Первыми откликами на Лермонтова были прямые иронические перепевы: Некрасов (1845): «…Будешь ты чиновник с виду И подлец душой…»; Суриков (1864, транспонировка некрасовской «Колыбельной» из чиновничьего мира в купеческий): «…Все торговые обманы Сам поймешь собой…»; Минаев (1870‐е): «…И запустишь смело руку В кассу иль в сундук»; Вейнберг (1862, о журналисте): «…Ты пиши из-под указки, Баюшки-баю…»; Минаев (1862, то же): «…Чтоб ребенок в колыбели улыбнуться мог; От иной гражданской цели Сохрани вас бог!..»; Огарев (1871, «Песня русской няньки у постели барского ребенка»): «Да, ты будь слугой народа, Помни цель свою, Чтоб была ему свобода, Баюшки-баю». Поздний случай такого использования готовой формы – у Чюминой (1905, с обращением схемы: в настоящем смута, в будущем «Со святыми упокой»).
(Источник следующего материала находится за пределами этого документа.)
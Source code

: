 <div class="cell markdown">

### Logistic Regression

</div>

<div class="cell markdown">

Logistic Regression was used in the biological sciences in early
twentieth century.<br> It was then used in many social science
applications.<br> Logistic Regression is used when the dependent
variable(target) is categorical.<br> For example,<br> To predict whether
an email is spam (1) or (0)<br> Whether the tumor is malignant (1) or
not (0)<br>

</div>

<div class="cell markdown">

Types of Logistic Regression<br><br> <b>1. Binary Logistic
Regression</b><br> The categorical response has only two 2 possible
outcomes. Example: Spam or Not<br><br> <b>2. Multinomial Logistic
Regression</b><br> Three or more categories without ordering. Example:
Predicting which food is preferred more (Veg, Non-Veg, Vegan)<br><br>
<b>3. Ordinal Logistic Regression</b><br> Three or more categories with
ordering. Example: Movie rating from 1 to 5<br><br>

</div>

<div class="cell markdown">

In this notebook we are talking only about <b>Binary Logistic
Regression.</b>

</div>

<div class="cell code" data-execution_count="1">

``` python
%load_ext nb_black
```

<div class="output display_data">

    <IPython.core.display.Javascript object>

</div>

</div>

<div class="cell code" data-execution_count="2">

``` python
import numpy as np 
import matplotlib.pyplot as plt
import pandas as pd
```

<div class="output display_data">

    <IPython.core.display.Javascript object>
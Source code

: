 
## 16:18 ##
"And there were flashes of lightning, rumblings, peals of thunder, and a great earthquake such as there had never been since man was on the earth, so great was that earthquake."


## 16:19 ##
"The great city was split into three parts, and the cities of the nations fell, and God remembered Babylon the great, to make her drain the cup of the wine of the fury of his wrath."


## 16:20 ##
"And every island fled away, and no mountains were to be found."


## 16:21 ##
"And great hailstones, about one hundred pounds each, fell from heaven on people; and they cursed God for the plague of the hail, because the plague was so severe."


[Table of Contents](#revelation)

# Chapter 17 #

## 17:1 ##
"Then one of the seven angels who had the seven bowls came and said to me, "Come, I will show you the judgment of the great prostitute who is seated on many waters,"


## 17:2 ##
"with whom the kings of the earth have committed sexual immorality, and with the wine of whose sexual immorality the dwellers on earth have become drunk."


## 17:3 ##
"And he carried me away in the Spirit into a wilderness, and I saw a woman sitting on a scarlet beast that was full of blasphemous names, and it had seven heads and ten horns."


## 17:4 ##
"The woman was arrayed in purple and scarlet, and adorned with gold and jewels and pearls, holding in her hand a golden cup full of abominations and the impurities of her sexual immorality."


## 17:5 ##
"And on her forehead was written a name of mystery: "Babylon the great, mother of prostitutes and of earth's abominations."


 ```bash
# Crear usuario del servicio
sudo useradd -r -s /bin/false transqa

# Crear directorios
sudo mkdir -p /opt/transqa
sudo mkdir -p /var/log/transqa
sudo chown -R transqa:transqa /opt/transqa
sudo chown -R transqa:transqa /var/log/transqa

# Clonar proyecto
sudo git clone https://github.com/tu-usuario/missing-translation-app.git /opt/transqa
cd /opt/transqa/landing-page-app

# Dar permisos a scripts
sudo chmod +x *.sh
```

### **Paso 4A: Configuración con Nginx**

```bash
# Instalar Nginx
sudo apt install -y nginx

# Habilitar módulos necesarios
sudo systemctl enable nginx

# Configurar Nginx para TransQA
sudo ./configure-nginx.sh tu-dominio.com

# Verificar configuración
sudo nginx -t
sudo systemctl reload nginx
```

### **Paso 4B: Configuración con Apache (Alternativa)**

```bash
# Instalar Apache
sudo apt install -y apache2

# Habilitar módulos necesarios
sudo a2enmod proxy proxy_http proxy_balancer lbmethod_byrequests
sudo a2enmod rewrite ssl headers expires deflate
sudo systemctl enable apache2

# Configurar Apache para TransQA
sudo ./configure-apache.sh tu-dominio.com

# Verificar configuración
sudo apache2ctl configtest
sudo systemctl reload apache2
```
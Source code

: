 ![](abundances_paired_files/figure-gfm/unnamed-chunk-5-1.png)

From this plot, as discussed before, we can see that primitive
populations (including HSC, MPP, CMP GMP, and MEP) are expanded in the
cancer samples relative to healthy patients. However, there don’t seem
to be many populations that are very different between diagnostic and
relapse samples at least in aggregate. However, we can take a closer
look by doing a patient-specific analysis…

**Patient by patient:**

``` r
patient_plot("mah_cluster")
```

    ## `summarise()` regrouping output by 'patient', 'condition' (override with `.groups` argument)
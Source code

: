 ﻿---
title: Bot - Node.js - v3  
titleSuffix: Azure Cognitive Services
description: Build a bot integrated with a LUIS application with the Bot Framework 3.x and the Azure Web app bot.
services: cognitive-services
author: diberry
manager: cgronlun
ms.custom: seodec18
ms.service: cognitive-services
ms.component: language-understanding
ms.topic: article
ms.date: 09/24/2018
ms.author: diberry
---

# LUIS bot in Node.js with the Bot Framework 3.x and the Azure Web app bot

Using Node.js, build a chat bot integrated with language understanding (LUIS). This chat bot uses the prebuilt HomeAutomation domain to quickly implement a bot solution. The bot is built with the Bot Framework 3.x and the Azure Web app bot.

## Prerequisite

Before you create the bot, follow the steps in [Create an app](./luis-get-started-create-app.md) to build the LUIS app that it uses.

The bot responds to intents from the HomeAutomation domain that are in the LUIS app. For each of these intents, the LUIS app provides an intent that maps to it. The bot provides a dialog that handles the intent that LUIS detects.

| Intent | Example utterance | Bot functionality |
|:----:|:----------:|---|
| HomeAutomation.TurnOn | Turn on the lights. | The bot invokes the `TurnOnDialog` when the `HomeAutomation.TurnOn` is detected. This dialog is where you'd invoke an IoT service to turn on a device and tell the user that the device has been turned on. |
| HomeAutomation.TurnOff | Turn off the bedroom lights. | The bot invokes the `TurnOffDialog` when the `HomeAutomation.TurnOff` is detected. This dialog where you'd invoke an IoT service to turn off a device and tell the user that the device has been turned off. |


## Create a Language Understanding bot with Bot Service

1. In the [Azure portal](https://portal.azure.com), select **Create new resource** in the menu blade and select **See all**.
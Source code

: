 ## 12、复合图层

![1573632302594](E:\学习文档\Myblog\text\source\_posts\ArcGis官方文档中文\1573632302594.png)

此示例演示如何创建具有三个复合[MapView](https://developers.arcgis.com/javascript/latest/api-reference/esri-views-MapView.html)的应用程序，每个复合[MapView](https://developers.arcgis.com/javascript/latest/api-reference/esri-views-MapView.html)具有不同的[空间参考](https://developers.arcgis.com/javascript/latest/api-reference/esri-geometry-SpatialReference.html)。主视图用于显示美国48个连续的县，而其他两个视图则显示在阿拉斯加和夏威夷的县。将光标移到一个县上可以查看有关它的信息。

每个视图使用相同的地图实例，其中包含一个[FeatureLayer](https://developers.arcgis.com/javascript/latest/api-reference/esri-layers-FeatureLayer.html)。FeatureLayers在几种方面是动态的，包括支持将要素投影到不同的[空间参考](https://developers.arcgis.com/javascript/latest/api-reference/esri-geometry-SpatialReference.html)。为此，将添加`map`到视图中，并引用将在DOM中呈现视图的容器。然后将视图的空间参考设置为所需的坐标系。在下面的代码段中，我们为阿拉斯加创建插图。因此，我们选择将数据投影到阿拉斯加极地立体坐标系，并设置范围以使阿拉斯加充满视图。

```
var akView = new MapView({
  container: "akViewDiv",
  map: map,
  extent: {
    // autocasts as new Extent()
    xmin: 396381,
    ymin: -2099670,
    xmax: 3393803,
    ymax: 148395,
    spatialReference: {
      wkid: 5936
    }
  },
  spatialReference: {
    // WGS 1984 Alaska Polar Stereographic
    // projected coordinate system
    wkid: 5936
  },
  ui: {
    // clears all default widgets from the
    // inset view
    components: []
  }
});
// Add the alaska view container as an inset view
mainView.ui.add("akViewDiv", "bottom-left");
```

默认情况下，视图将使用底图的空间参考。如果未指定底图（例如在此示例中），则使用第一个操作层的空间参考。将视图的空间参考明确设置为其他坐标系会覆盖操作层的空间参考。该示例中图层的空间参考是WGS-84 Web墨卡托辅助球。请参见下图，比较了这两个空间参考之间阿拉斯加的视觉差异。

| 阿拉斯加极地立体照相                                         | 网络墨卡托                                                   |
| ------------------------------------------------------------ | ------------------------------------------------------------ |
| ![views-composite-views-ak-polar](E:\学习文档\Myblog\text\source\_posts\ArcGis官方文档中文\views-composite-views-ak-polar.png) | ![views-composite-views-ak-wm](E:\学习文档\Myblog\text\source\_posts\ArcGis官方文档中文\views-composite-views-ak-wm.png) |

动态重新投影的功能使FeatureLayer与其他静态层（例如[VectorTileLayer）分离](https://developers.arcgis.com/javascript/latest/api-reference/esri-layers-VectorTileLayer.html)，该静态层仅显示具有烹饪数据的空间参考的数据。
Потом ирония отпадает, остается неподдельно светлая картина будущего. У одних поэтов она рисуется в бодрых трудовых красках («Сибирская колыбельная песня» Омулевского, 1883: «Спи, дитя! В стране изгнанья Ты – ей сын родной; Все ее мечты, желанья Пусть растут с тобой…»; Иванов-Классик, 1891: «Жизнь – не проблеск, жизнь – не шутка, счастье впереди, В нашу жизнь, моя малютка, Ты трудясь входи…», с рефреном «Трудовой твой грош»; ср., уже с обращением не к дитяти, а к взрослому, у Фигнер, 1888). У других – в виде загробного блаженства (П. Жадовский, 1886, не без влияния «Тогенбурга»: «В царстве вечного покоя Ты придешь ко мне, И никто не разлучит нас В чудной стороне… Над тобою жизни буря, Милый, уж шумит. Так играй же беззаботно, Пока сердце спит…»). В советское время эта «колыбельная» традиция оживает у Инбер («Сыну, которого нет», 1926: «Ночь идет на мягких лапах, Дышит, как медведь. Мальчик создан, чтобы плакать, Мама – чтобы петь…»), у Кирсанова («Моя именинная», 1927: «Месяц глянул из потемок, Обернулся тьмой, И на лапки, как котенок, Встал будильник мой…»).